In this paper, the 231 earthquake data of magnitude 5 and higher, between north (39.00˚ - 42.00˚) and east (26.00˚ - 45.00˚) coordinates in Turkey from July 12, 1900 to October 23, 2011 are statistically analyzed. The probability density function and cumulative function of the magnitude are derived. It is shown that magnitude random variable is distributed as the exponential distribution. The recurrence periods is also calculated. Recurrence period is estimated approximately two times a year for an earthquake having magnitude 5.2. Using the Gutenberg-Richter function, the relation between magnitude and frequency is represented.

1. Introduction

One of the most frightening and destructive disaster of nature is a severe earthquake and its destroying effects. If the earthquake occurs in a populated area, it may cause many deaths and injuries and extensive property damage regions [1]. Many studies have been presented to develop reliable estimates, given the large uncertainties in the pattern of earthquake occurrence. Abe and Suzuki [2] analyzed the seismic data from the viewpoint of science of complexity. These are power laws and represent the scale-free nature of the earthquake phenomenon. One of the main goals of seismology is to predict when and where the next main shock will occur after an earlier main shock.

Turkey is located on one of the important earthquake belt and, is a seismically active region. A large number of great historical earthquakes have been appeared in Turkey.

Particularly, over the past two decades Turkey faced several moderate and large earthquakes that resulted in significant loss of life and property. Since 1992, many massive earthquakes have hit the populated areas in Turkey.

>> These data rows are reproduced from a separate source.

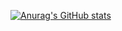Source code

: [![Anurag's GitHub stats](https://github-readme-stats.vercel.app/api?username=anticuchito)](https://github.com/anticuchito/github-readme-stats&bg_color=1e1e2e&text_color=cdd6f4&icon_color=cba6f7&title_color=94e2d5)

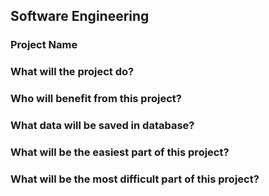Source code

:## Software Engineering

### Project Name

### What will the project do?
### Who will benefit from this project?
### What data will be saved in database?
### What will be the easiest part of this project?
### What will be the most difficult part of this project?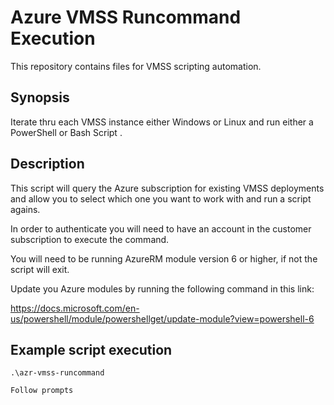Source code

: # Azure VMSS Runcommand Execution
This repository contains files for VMSS scripting automation. 

## Synopsis
Iterate thru each VMSS instance either Windows or Linux and run either a PowerShell or Bash Script . 

## Description

This script will query the Azure subscription for existing VMSS deployments and allow you to select which one you want to work with and run a script agains.
  
In order to authenticate you will need to have an account in the customer subscription to execute the command. 

You will need to be running AzureRM module version 6 or higher, if not the script will exit. 

Update you Azure modules by running the following command in this link:

https://docs.microsoft.com/en-us/powershell/module/powershellget/update-module?view=powershell-6

## Example script execution
    .\azr-vmss-runcommand
    
    Follow prompts
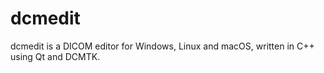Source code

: # dcmedit

dcmedit is a DICOM editor for Windows, Linux and macOS, written in C++ using Qt and DCMTK.
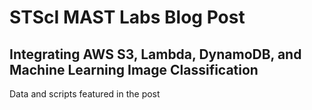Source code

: # STScI MAST Labs Blog Post

## Integrating AWS S3, Lambda, DynamoDB, and Machine Learning Image Classification

Data and scripts featured in the post
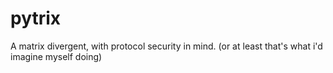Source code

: # pytrix
A matrix divergent, with protocol security in mind. (or at least that's what i'd imagine myself doing)
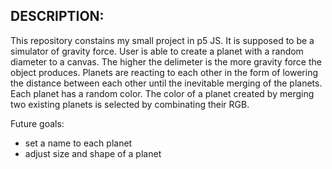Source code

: DESCRIPTION:
------------
This repository constains my small project in p5 JS. It is supposed to be a simulator of gravity force. User is able to create a planet with a random diameter to a canvas. The higher the delimeter is the more gravity force the object produces. Planets are reacting to each other in the form of lowering the distance between each other until the inevitable merging of the planets.
Each planet has a random color. The color of a planet created by merging two existing planets is selected by combinating their RGB. 

Future goals:
- set a name to each planet
- adjust size and shape of a planet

One of the most important earthquake, whose magnitude (M) is estimated to be about 7.4, occurred in August 17, 1998 in Marmara region.

Following the Marmara Earthquake, an earthquake having a magnitude 7.2 occurred in Düzce-Bolu region in November 12, 1999. The last massive earthquake hit Van province in October 23, 2011. All of these earth-quakes caused destructive damage and more than 16,000 people were died.

When considering the earthquake, we have to answer the four questions: Where? How often? How big? and When? The goal of the earthquake prediction is to give warning of potentially damaging earthquakes early enough to allow appropriate response to the disaster, enabling people to minimize loss of life and property [1]. The rate of recurrence of earthquakes on a seismic source can be represented with the Gutenberg-Richter relation [3].

As indicated by Figure 1, the 92% region of Turkey is on the seismic active region, therefore there have been a lot of studies on earthquake topic. Kasap and Gürlen [4] studied the return periods of earthquakes. Ogata [5] investigated the statistical models for earthquake occurrences. Utsu [6] applied gamma, log-normal, Weibull and exponential distributions to describe the probability distribution of interoccurrence time of large earthquakes in Japan. Aktaş et al. [7], used Poisson distribution to describe the recurrence times, and estimated the expected value and variance computed for the loss of life and damaged buildings after the change point using the compound Poisson process.

Bayrak et al. [8] evaluated the seismicity and earthquake hazard parameters of Turkey based on maximum regional magnitude. Authors divided Turkey into 24 seismic regions and used data between 1900 and 2005.

Öztürk et al. [9] estimated the mean return periods, the most probable magnitude in a time period of t-years, and the probability of earthquake occurrence for a given magnitude during a time span of t-years, they also

Figure 1. Seismic map of Turkey (Source:

showed that in the specific region, the most probable earthquake magnitude in the next 100 years would be over 7.5.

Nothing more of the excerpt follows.